Revolution in CO2 electrolysis: Efficient solutions for industry!

Revolution in CO2 electrolysis: Efficient solutions for industry!

The urgency of reducing CO2 emissions has significantly advanced research into CO2 electrolysis in recent years. On June 12, 2025, a comprehensive roadmap was presented that describes strategic approaches to linking CO2 sources and sinks. The study, carried out by renowned institutions such as the Fraunhofer Institute for Environmental, Safety and Energy Technology UMSICHT, the Forschungszentrum Jülich, the RWTH Aachen and the Ruhr University Bochum, analyzes over 5,000 publications on CO2 electrical reduction and offers valuable insights into the future development of this technology. Loud news.rub.de The aim of this roadmap is to develop application scenarios for CO2 electrolysis technologies.

The considerations cover various areas of focus, including low-temperature and high-temperature electrolysis for products such as carbon monoxide, formic acid as well as ethylene and ethanol. In particular, the identification of relevant point sources and CO2 recovery products for different coupling scenarios is emphasized. A central aspect is the assumption that CO2 sources go through three phases: First, CO2 is obtained directly from industrial point sources, followed by a hybrid of point sources and direct air capture (DAC), until DAC is finally established as the primary CO2 supply source alongside large emitters.

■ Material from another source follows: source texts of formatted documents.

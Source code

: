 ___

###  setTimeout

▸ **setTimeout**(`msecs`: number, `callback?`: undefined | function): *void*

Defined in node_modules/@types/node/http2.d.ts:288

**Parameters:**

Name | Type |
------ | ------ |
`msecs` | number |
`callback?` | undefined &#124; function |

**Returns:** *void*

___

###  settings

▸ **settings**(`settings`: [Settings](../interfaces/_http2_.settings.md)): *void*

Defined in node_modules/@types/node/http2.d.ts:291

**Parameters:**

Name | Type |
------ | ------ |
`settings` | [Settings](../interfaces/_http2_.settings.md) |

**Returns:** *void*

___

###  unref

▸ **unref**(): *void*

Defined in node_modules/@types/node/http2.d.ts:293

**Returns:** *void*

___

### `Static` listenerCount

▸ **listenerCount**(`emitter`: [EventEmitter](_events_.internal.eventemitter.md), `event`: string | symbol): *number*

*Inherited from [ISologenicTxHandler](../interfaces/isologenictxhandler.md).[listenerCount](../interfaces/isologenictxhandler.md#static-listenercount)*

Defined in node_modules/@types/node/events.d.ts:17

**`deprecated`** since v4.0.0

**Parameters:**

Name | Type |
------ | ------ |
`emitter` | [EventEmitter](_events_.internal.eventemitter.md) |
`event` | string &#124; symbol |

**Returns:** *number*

Technological advances and challenges

High-temperature electrolysis (SOE) plays a crucial role in converting CO2 into synthetic hydrocarbons, which is highlighted as a promising approach to reduce dependence on fossil fuels. Loud ikts.fraunhofer.de The literature shows that electrolysis operation with steam and co-electrolysis at temperatures below 800 °C are confronted with high degradation rates. Fraunhofer IKTS has therefore developed innovative CFY stacks that are equipped with up to 40 high-performance ESCs to improve long-term stability.

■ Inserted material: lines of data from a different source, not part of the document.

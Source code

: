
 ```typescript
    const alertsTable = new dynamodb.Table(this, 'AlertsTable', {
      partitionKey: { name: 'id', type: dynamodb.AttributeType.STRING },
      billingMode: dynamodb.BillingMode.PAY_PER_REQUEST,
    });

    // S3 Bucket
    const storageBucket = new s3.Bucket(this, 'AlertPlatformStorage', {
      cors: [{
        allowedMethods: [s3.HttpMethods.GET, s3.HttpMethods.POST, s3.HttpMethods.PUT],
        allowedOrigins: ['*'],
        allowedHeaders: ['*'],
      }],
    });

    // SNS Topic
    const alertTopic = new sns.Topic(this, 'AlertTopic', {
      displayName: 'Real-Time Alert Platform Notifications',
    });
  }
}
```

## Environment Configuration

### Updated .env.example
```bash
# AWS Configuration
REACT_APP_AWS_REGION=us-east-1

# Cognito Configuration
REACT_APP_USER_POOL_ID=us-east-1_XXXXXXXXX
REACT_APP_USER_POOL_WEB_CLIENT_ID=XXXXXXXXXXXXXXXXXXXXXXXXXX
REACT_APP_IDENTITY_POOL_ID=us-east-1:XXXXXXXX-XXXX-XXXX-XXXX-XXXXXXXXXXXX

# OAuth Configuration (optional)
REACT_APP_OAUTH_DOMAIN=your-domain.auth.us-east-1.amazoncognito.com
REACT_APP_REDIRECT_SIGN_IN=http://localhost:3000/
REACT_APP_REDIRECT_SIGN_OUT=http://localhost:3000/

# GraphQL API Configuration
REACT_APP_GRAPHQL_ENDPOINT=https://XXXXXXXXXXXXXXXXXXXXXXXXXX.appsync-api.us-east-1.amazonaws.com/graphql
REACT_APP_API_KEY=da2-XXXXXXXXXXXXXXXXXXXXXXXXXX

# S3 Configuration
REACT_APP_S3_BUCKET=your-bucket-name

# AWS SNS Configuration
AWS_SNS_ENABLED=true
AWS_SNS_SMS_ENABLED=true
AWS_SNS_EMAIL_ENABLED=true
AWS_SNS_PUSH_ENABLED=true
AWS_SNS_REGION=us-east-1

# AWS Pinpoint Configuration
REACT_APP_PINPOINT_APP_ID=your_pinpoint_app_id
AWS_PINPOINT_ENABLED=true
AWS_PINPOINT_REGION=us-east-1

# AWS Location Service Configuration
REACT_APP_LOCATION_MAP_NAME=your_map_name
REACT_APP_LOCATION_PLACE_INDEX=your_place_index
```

The development of zero-gap electrolysers is also seen as promising. These systems offer the possibility of efficiently electrochemically reducing CO2 from exhaust gases or the atmosphere. A study by the Ruhr University Bochum and RWTH Aachen has shown that significant progress can be achieved by optimizing the stability and efficiency of the substances produced, such as carbon monoxide. The zero-gap construction minimizes ohmic resistance, resulting in higher partial current densities.

Scalability and optimization

Another important aspect is the scalability of existing electrolytic systems. Researchers identify scalable processes and their implications for optimization to maximize carbon reduction efficiency. It should be noted that a simple change in the orientation of the electrolytic cell can have a dramatic impact on performance. The stability of the electrolysers was significantly improved through targeted adjustments up to 10 hours at 3 V and 300 mA cm-2. The Faraday efficiency for the production of carbon monoxide could be increased from 14% to over 60% in a two-hour electrolysis, which underlines the effectiveness of the technologies used, as well as on circular-technology.com is reported.

Overall, the latest developments make it clear that CO2 electrolysis not only represents a key pillar in combating climate change, but can also enable numerous industrial applications. The need for further research and the development of new collaborations are seen as key to the success of these technologies.